O especialista critica o que chama de 'comércio de baixo valor agregado'. Apesar de admitir a importância para esse tipo de empreendimento tanto para a economia quanto para a geração de empregos, Avesque aponta que é preciso um trabalho estruturado que potencialize as raízes históricas e econômicas no logradouro da Capital.
"Se não houver um investimento forte em ocupar de forma qualificada o Centro da cidade à noite, não tem uma ocupação eficaz por metro quadrado. Isso abre espaço para esses comércios informais, de preço baixo.
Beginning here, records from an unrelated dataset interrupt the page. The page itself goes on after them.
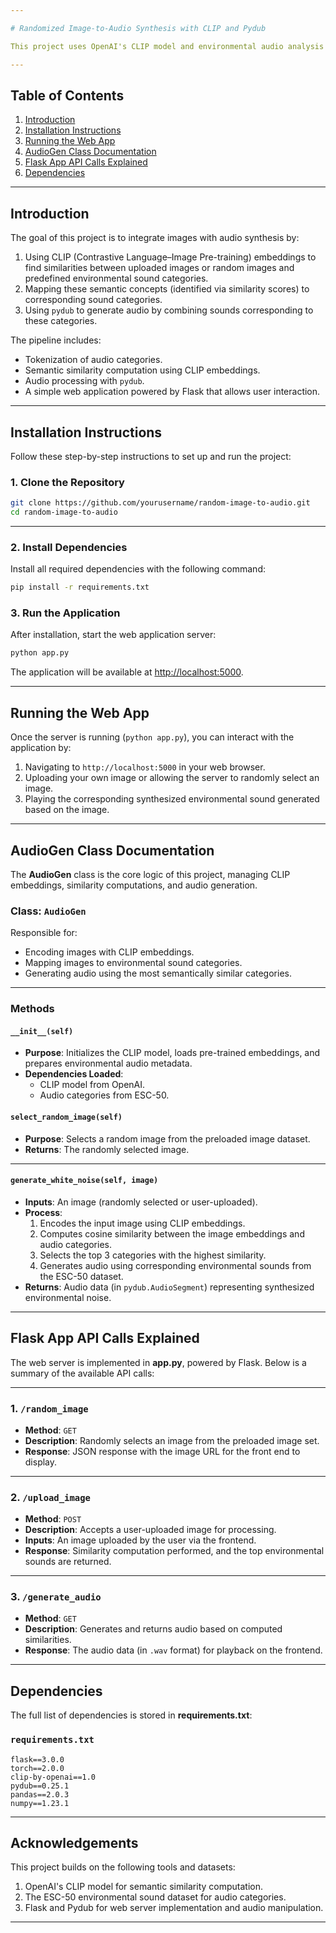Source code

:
 ```yaml
---

# Randomized Image-to-Audio Synthesis with CLIP and Pydub

This project uses OpenAI's CLIP model and environmental audio analysis tools to generate environmental audio (like rain, birds chirping, sea waves, etc.) from random or user-provided images. The system leverages similarity computation with CLIP embeddings and synthesizes environmental audio using `pydub`.

---
```


## **Table of Contents**

1. [Introduction](#introduction)  
2. [Installation Instructions](#installation-instructions)  
3. [Running the Web App](#running-the-web-app)  
4. [AudioGen Class Documentation](#audiogen-class-documentation)  
5. [Flask App API Calls Explained](#flask-app-api-calls-explained)  
6. [Dependencies](#dependencies)  

---

## **Introduction**

The goal of this project is to integrate images with audio synthesis by:
1. Using CLIP (Contrastive Language–Image Pre-training) embeddings to find similarities between uploaded images or random images and predefined environmental sound categories.
2. Mapping these semantic concepts (identified via similarity scores) to corresponding sound categories.
3. Using `pydub` to generate audio by combining sounds corresponding to these categories.

The pipeline includes:
- Tokenization of audio categories.
- Semantic similarity computation using CLIP embeddings.
- Audio processing with `pydub`.
- A simple web application powered by Flask that allows user interaction.

---

## **Installation Instructions**

Follow these step-by-step instructions to set up and run the project:

### 1. Clone the Repository
```bash
git clone https://github.com/yourusername/random-image-to-audio.git
cd random-image-to-audio
```

---

### 2. Install Dependencies
Install all required dependencies with the following command:
```bash
pip install -r requirements.txt
```

### 3. Run the Application
After installation, start the web application server:
```bash
python app.py
```

The application will be available at [http://localhost:5000](http://localhost:5000).

---

## **Running the Web App**

Once the server is running (`python app.py`), you can interact with the application by:

1. Navigating to `http://localhost:5000` in your web browser.
2. Uploading your own image or allowing the server to randomly select an image.
3. Playing the corresponding synthesized environmental sound generated based on the image.

---

## **AudioGen Class Documentation**

The **AudioGen** class is the core logic of this project, managing CLIP embeddings, similarity computations, and audio generation.

### **Class: `AudioGen`**
Responsible for:
- Encoding images with CLIP embeddings.
- Mapping images to environmental sound categories.
- Generating audio using the most semantically similar categories.

---

### **Methods**

#### `__init__(self)`
- **Purpose**: Initializes the CLIP model, loads pre-trained embeddings, and prepares environmental audio metadata.
- **Dependencies Loaded**:
  - CLIP model from OpenAI.
  - Audio categories from ESC-50.

#### `select_random_image(self)`
- **Purpose**: Selects a random image from the preloaded image dataset.
- **Returns**: The randomly selected image.

---

#### `generate_white_noise(self, image)`
- **Inputs**: An image (randomly selected or user-uploaded).
- **Process**:
  1. Encodes the input image using CLIP embeddings.
  2. Computes cosine similarity between the image embeddings and audio categories.
  3. Selects the top 3 categories with the highest similarity.
  4. Generates audio using corresponding environmental sounds from the ESC-50 dataset.
- **Returns**: Audio data (in `pydub.AudioSegment`) representing synthesized environmental noise.

---

## **Flask App API Calls Explained**

The web server is implemented in **app.py**, powered by Flask. Below is a summary of the available API calls:

---

### **1. `/random_image`**
- **Method**: `GET`
- **Description**: Randomly selects an image from the preloaded image set.
- **Response**: JSON response with the image URL for the front end to display.

---

### **2. `/upload_image`**
- **Method**: `POST`
- **Description**: Accepts a user-uploaded image for processing.
- **Inputs**: An image uploaded by the user via the frontend.
- **Response**: Similarity computation performed, and the top environmental sounds are returned.

---

### **3. `/generate_audio`**
- **Method**: `GET`
- **Description**: Generates and returns audio based on computed similarities.
- **Response**: The audio data (in `.wav` format) for playback on the frontend.

---

## **Dependencies**

The full list of dependencies is stored in **requirements.txt**:

### **`requirements.txt`**
```plaintext
flask==3.0.0
torch==2.0.0
clip-by-openai==1.0
pydub==0.25.1
pandas==2.0.3
numpy==1.23.1
```

---

## **Acknowledgements**
This project builds on the following tools and datasets:
1. OpenAI's CLIP model for semantic similarity computation.
2. The ESC-50 environmental sound dataset for audio categories.
3. Flask and Pydub for web server implementation and audio manipulation.

---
Como a maioria das pessoas tem renda muito baixa, procuram o Centro para ter acesso a esses itens", explica.
Para Alexandre Queiroz, a Castro e Silva, mesmo com o desenvolvimento de outras áreas da cidade e até de municípios vizinhos, ainda atrai o público pela convergência de fluxo e a capacidade histórica de serviços especializados.
"O Centro original ainda é uma área muito valorizada, com dinâmicas e produtos com preços e variedades interessantes que atraem a população local, da região metropolitana e de municípios mais distantes. Por toda a convergência na infraestrutura, o Centro permite que populações variadas continuem frequentando. O Centro original de Fortaleza se transformou no Centro da periferia, em um espaço de comércio popular, dedicado ao consumo de rua, tanto nas lojas convencionais, como no comércio informal", conta.
Como revitalizar economicamente o Centro de uma Fortaleza plural
Além de questões como infraestrutura, em especial nas calçadas, ocupadas por comerciantes informais ou mercadorias de lojas formais, o que dificulta o trânsito dos pedestres, a Castro e Silva tem as particularidades do Centro como pontos importantes.
Os três especialistas ouvidos pela reportagem são unânimes em apontar que a rua precisa receber atenção, se projetar para os equipamentos culturais que a circundam e aproveitar as potencialidades para buscar desenvolver atividades de maior valor agregado — e não somente econômico neste caso.
"O Centro da cidade traz a história, o berço da cidade, ao mesmo tempo em que apresenta a evolução do comércio convivendo lado a lado. É exatamente a variedade que faz da Castro e Silva um shopping popular a céu aberto", defende Cláudia Buhamra.
Para Alexandre Queiroz, a simbologia da rua reforça sua relevância urbana. "Ao ligar a catedral ao cemitério, torna-se simbólica, porque ela atravessa o Centro da cidade praticamente em toda a sua dimensão longitudinal", expõe Alexandre Queiroz.
Já Avesque aponta que o desenvolvimento de áreas do Centro de Fortaleza deve priorizar a criação de um corredor cultural, antropológico e de entretenimento, para qualificar a região e reduzir a dependência de comércios de baixo valor agregado.
"O Centro não pode ser apenas comércio. Ele tem que ser história, tem que ser também narrativa", finaliza Avesque.